Find all the lines in the entries below that hold the word "subsubsection" and copy them.

*** Supplied data Section Begins ***

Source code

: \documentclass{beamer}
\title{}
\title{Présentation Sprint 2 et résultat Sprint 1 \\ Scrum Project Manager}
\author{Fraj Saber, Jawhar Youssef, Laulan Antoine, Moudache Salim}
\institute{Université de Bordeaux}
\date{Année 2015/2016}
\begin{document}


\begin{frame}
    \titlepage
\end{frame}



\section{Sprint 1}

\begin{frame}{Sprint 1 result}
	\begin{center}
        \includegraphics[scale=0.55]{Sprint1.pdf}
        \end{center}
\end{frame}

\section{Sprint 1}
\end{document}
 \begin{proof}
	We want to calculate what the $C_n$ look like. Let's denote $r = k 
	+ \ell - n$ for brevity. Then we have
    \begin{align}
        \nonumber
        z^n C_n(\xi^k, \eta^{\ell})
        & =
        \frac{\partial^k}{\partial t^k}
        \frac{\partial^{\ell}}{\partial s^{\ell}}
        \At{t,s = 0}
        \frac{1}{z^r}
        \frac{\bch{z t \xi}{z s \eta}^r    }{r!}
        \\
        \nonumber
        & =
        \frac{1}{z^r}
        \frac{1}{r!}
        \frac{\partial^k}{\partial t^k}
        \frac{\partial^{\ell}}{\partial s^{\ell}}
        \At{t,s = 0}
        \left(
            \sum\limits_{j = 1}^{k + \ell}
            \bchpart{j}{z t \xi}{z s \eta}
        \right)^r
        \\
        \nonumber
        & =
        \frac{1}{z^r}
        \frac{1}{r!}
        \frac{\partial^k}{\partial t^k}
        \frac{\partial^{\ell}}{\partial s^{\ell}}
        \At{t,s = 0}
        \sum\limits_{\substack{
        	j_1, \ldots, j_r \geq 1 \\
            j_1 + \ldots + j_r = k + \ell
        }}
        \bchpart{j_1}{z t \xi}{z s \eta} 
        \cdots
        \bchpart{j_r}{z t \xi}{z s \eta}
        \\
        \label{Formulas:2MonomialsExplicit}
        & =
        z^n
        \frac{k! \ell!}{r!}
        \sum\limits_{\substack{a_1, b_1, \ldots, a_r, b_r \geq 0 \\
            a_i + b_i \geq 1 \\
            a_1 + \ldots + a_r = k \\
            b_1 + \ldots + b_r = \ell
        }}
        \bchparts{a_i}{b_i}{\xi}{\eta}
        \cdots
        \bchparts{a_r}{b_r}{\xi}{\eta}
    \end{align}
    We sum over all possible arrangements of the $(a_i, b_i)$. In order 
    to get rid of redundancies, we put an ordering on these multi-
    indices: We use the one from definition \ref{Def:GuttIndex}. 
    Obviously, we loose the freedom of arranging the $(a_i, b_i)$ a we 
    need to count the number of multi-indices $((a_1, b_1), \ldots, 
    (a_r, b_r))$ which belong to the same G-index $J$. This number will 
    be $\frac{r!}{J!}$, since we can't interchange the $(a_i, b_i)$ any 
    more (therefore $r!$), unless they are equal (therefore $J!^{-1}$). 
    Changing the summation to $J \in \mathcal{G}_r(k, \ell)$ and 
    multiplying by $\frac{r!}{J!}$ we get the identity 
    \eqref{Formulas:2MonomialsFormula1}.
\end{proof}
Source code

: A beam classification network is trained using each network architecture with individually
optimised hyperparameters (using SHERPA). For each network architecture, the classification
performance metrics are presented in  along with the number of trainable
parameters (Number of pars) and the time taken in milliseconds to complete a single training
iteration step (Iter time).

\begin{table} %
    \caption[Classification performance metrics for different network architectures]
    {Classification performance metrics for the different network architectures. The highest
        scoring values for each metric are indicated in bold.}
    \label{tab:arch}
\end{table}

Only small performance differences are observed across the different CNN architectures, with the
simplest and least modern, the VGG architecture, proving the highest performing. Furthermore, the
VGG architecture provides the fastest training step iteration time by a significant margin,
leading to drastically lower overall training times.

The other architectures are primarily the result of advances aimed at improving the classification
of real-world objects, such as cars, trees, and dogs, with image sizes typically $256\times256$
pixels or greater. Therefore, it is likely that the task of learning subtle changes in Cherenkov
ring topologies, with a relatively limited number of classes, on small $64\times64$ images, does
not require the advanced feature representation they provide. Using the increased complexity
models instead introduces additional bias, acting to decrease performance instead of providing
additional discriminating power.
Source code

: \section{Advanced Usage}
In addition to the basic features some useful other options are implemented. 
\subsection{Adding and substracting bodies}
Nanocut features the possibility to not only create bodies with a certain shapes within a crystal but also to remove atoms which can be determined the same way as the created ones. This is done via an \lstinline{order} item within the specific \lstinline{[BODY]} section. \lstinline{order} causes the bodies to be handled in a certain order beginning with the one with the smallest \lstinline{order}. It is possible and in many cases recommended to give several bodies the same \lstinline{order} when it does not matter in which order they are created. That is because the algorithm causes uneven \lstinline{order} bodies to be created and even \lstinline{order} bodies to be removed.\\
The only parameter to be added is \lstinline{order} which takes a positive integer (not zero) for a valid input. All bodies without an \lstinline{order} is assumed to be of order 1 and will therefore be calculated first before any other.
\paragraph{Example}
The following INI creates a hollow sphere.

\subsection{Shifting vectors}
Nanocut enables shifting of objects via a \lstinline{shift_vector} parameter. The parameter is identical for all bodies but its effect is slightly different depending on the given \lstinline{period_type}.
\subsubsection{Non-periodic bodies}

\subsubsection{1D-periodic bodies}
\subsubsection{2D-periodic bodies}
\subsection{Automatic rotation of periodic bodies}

*** Supplied data Section Ends ***

→ **Response area**:
\subsubsection{Non-periodic bodies}
\subsubsection{1D-periodic bodies}
\subsubsection{2D-periodic bodies}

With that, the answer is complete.